If you are milk allergic, consider almond milk, soy milk or rice milk.



4            200 steps after eating. Many wakeful nights are the result of indigestion. That feeling of bloating, wind and discomfort often caused by a combination of too much food and alcohol, eating too late and food that is richer than our normal fare. Lying in bed slows the metabolism, at the very time when we need it to work well to digest all that food. 

Swami Satyananda recommended that we go for a walk after eating, or if that option isn’t available, do at least 200 steps. Try jogging on the spot, especially with big arm movements before retiring to bed. This is a great way to shake down that food and allow the body space to do what it needs to do.



5            Play a Yoga Nidra track to help you sleep. Yoga Nidra is different from ordinary relaxations. It is a scientific yogic technique which relaxes on several different levels.  It is preferable to stay awake in Yoga Nidra to get the full benefits, but if you do go to sleep it confers a much deeper and more relaxed sleep. This makes it ideal to play at bedtime, or if you are lying awake tossing with frustration.   

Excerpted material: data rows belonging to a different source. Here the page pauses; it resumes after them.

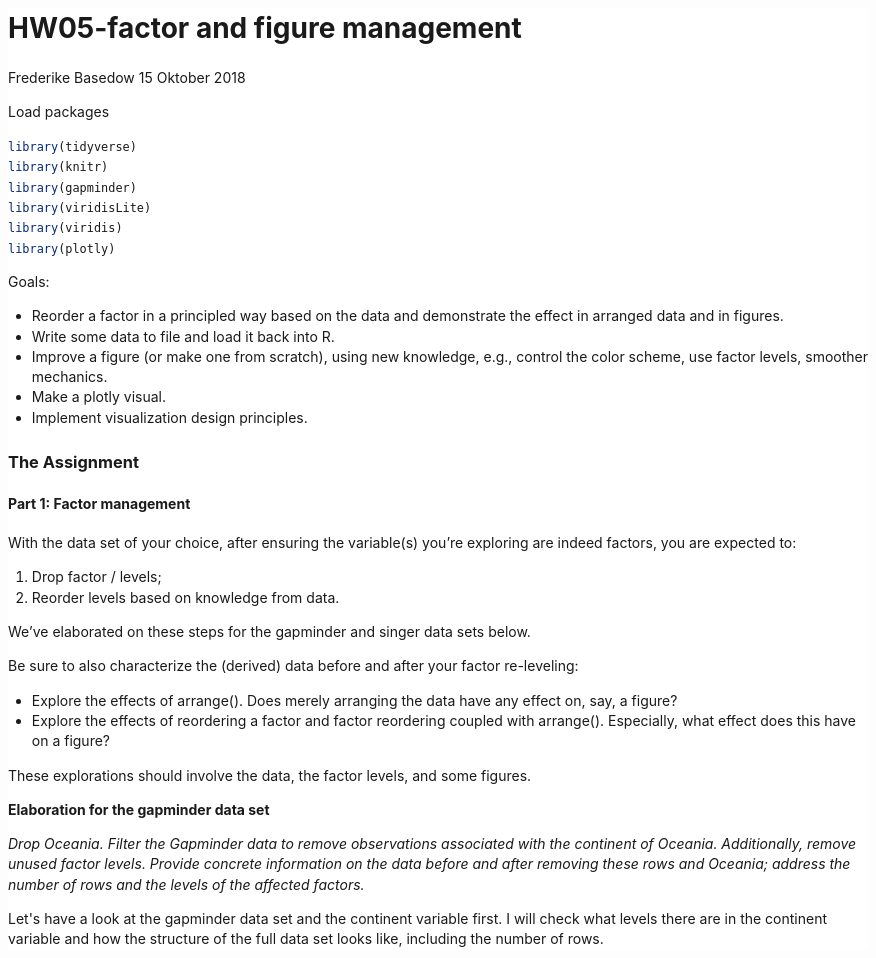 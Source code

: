 HW05-factor and figure management
================
Frederike Basedow
15 Oktober 2018

Load packages

``` r
library(tidyverse)
library(knitr)
library(gapminder)
library(viridisLite)
library(viridis)
library(plotly)
```

Goals:

-   Reorder a factor in a principled way based on the data and demonstrate the effect in arranged data and in figures.
-   Write some data to file and load it back into R.
-   Improve a figure (or make one from scratch), using new knowledge, e.g., control the color scheme, use factor levels, smoother mechanics.
-   Make a plotly visual.
-   Implement visualization design principles.

### The Assignment

#### Part 1: Factor management

With the data set of your choice, after ensuring the variable(s) you’re exploring are indeed factors, you are expected to:

1.  Drop factor / levels;
2.  Reorder levels based on knowledge from data.

We’ve elaborated on these steps for the gapminder and singer data sets below.

Be sure to also characterize the (derived) data before and after your factor re-leveling:

-   Explore the effects of arrange(). Does merely arranging the data have any effect on, say, a figure?
-   Explore the effects of reordering a factor and factor reordering coupled with arrange(). Especially, what effect does this have on a figure?

These explorations should involve the data, the factor levels, and some figures.

**Elaboration for the gapminder data set**

*Drop Oceania. Filter the Gapminder data to remove observations associated with the continent of Oceania. Additionally, remove unused factor levels. Provide concrete information on the data before and after removing these rows and Oceania; address the number of rows and the levels of the affected factors.*

Let's have a look at the gapminder data set and the continent variable first. I will check what levels there are in the continent variable and how the structure of the full data set looks like, including the number of rows.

Put on your earphones so you don’t disturb your partner and it doesn’t matter if you let it play more than once, before you wake up and turn it off, and roll over and go back to sleep.   
The more you use Yoga Nidra, the more effective it becomes. (Make sure you have an authentic Yoga Nidra as there are many claims to this technique. Satyananda yoga is an authentic source and produces a large number of these CDs.)




It is really important to get a good night’s sleep. Don’t let the odd wakeful night become a habit. Act quickly to change the pattern.